Since the early 1900s, health insurance has been a pre-payment plan rather than true insurance. Insurance companies pay providers directly. Patients and providers have little incentive to control costs.

During World War II, wages and prices were frozen by the government. Fringe benefits, such as Employer Sponsored Insurance (ESI), were exempt from taxes, allowing companies to compete for the short supply of employees. Once again there was no incentive to control cost. This tax benefit did not apply to the self-employed or to small businesses. This was codified into law by Congress in 1954.

The Taft Hartley Act of 1947 allowed collective bargaining over conditions of employment, which included ESI. During the 1960s, the Federal government introduced Medicare and Medicaid. Neither of these two programs nor Veterans Administration health benefits altered ESI.

The astounding scientific advances of the last few decades are very expensive. We are the beneficiaries of these advances. We expect much greater longevity, but must learn to control the resultant, escalating cost, while preserving the gains we have achieved through scientific and social development.

According to Jeffrey Anderson (Director of the Office of Health Reform at HHS), “the Patient Protection and Affordable Care Act (PPACA), commonly known as ObamaCare, consolidates and centralizes power and money in the federal government to a degree without precedent in modern American history”.

PPACA’s four well-intentioned cornerstones are exchange subsidies, Medicaid expansion, federal regulation and coercive mandates. The Congressional Budget Office now predicts the exchanges will cover half as many people as originally predicted, but at twice the cost. Medicaid expansion will cost $1.707 trillion over ten years, much of it due to increased numbers of people expected to be on Medicaid.

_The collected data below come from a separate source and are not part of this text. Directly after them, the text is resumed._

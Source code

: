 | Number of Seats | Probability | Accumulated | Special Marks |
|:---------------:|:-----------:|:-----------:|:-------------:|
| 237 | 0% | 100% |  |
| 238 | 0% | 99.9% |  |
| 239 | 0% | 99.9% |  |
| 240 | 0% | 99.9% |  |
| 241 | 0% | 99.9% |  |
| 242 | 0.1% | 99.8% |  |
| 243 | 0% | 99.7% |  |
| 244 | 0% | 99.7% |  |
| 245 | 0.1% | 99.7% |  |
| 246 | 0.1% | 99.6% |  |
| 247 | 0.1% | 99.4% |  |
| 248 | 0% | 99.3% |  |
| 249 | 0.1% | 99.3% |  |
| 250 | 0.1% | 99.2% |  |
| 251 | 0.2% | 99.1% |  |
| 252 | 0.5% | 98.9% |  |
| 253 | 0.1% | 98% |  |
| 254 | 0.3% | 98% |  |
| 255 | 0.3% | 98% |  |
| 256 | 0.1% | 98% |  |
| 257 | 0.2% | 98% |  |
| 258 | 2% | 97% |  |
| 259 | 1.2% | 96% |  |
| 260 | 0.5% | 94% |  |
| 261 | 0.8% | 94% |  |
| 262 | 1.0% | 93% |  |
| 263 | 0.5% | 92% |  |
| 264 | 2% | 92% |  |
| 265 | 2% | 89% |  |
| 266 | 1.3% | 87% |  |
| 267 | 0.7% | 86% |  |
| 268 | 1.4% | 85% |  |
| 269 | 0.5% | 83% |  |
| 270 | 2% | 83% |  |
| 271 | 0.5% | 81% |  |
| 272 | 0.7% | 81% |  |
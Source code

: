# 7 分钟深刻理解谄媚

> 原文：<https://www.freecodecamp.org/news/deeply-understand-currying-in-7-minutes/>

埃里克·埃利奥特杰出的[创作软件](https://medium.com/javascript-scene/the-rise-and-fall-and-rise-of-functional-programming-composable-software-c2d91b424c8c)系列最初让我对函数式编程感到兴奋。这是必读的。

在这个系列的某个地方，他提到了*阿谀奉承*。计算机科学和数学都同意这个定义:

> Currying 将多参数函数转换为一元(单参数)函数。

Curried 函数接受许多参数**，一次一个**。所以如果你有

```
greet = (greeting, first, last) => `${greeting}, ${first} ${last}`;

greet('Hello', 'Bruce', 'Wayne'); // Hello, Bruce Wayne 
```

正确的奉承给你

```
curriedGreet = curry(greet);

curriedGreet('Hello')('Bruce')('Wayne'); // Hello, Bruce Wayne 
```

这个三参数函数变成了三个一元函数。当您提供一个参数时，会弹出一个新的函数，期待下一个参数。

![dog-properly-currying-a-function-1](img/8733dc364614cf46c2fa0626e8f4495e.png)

PPACA regulations often interfere with with patients’ decisions on treatment, their choice of physician and hospital selection. Millions of insurance plans were disallowed because of non-compliance with ObamaCare regulations. PPACA requires insurance companies to accept all comers, preventing accurate determination of premium costs and raising costs for everyone. Younger people pay more, because the regulations say they can’t pay less than a third the amount older people pay. Childless young couples still have to buy insurance that covers pediatric dentistry and other pediatric costs.
Cornerstone number four, according to Anderson “marks the first time in American history that the federal government has required private citizens ….. to buy a particular product or service”.

The population is currently approximately 330,000,000. 173, 000,000, or 52.4%, are covered by ESI. 73,000,000, or 22% of the population, are on Medicaid. 44,000,000, or 15%, are on Medicare, which consumes 3.3% of the Gross Domestic Product. 44,000,000 are uninsured. Cost control is a gigantic problem. Asphalt won’t work. The sub-base is critical. But as Grace Marie Turner of the Galen Institute says, “Don’t panic.

There’s time to get ObamaCare replacement right.” Subsequent articles will cover proposed market-oriented changes.